軍士們手拿青銅號角,仰天吹響,直衝天際!
無數百姓們紛紛跪地參拜,不敢直視龍輦中的那個男人!
不多時,秦天歌被鬆了綁,他眼珠子一轉故意道:“陛下,臣弟緊張……想如廁……”
朱玉眼珠子都要快瞪出來了:“你是秦國府的世子!寡人的義弟!你怕什麽?”
“臣這不是第一次成親嗎?難道……難道陛下,第一次成親的時候不緊張嗎?”
朱玉回想起自己曾經成親的時候,正想點頭,隨即忙道:“那快點!寡人等著你!”
下了龍輦,秦天歌望了兩側的文武百官一眼,笑了笑:“我……我馬上就回來。

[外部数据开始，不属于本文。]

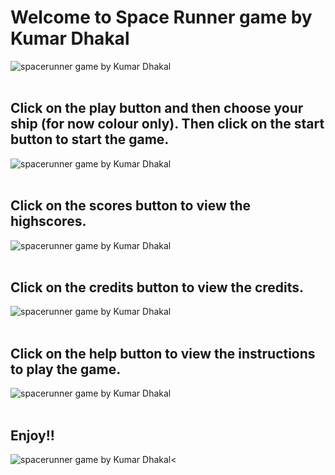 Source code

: # Welcome to Space Runner game by Kumar Dhakal
<img src="https://i.postimg.cc/hvBk1ZT0/Screenshot-from-2020-07-26-11-29-47.png" alt="spacerunner game by Kumar Dhakal"/><br/><br/>

## Click on the play button and then choose your ship (for now colour only). Then click on the start button to start the game.
<img src="https://i.postimg.cc/Zq9zbdJ6/Screenshot-from-2020-07-26-11-29-54.png" alt="spacerunner game by Kumar Dhakal"/><br/><br/>

## Click on the scores button to view the highscores.
<img src="https://i.postimg.cc/pTzN8MhT/Screenshot-from-2020-07-26-11-30-00.png" alt="spacerunner game by Kumar Dhakal"/><br/><br/>

## Click on the credits button to view the credits.
<img src="https://i.postimg.cc/25PRVS5M/Screenshot-from-2020-07-26-11-30-17.png" alt="spacerunner game by Kumar Dhakal"/><br/><br/>

## Click on the help button to view the instructions to play the game.
<img src="https://i.postimg.cc/fRqhQKQw/Screenshot-from-2020-07-29-10-49-10.png" alt="spacerunner game by Kumar Dhakal"/><br/><br/>

## Enjoy!!
<img src="https://i.postimg.cc/9QQjkkS8/Screenshot-from-2020-07-29-11-57-48.png" alt="spacerunner game by Kumar Dhakal"/><<br/><br/>

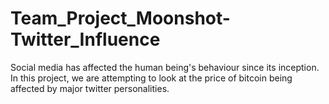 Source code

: # Team_Project_Moonshot-Twitter_Influence
Social media has affected the human being's behaviour since its inception. In this project, we are attempting to look at the price of bitcoin being affected by major twitter personalities.
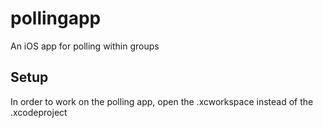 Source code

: # pollingapp
An iOS app for polling within groups

## Setup
In order to work on the polling app, open the .xcworkspace instead of the .xcodeproject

”
百官們一愣,然後摸了摸下巴,憋著笑。
可等了許久,秦天歌依舊沒回來。
“不好了!不好了!秦世子不見了!”
此話一出,眾人皆驚。
朱玉跳下龍輦破口大罵:“你們想死嗎?給朕挖地三尺也要把吾弟找回來!”
很快秦天歌就被軍士抱上了龍輦,朱玉咬著牙花子:“再有下次,朕就把你烹了!”
秦天歌縮了縮腦袋:“臣隻是被群臣盯得如廁有些不太習慣,所以才跑遠了些。”
朱玉哈哈大笑,掀開龍輦的簾帳道:“愛卿們,剛才吾弟說他下輦去如廁了,吾弟說他緊張。”
哈哈哈——!
所有人都笑了起來。
秦天歌臉上一紅,他就是要這個效果,要讓這個變態皇帝放下所有的戒心。
韓信承受**之辱,越王勾踐數十載,自己隻是下龍輦尿尿有什麽大不了的!
突然變態朱玉,望著秦天歌的下半身靈機一動道:“義弟還有尿沒?”
“臣……臣沒了……”秦天歌被盯著發毛道:“真的……沒了……”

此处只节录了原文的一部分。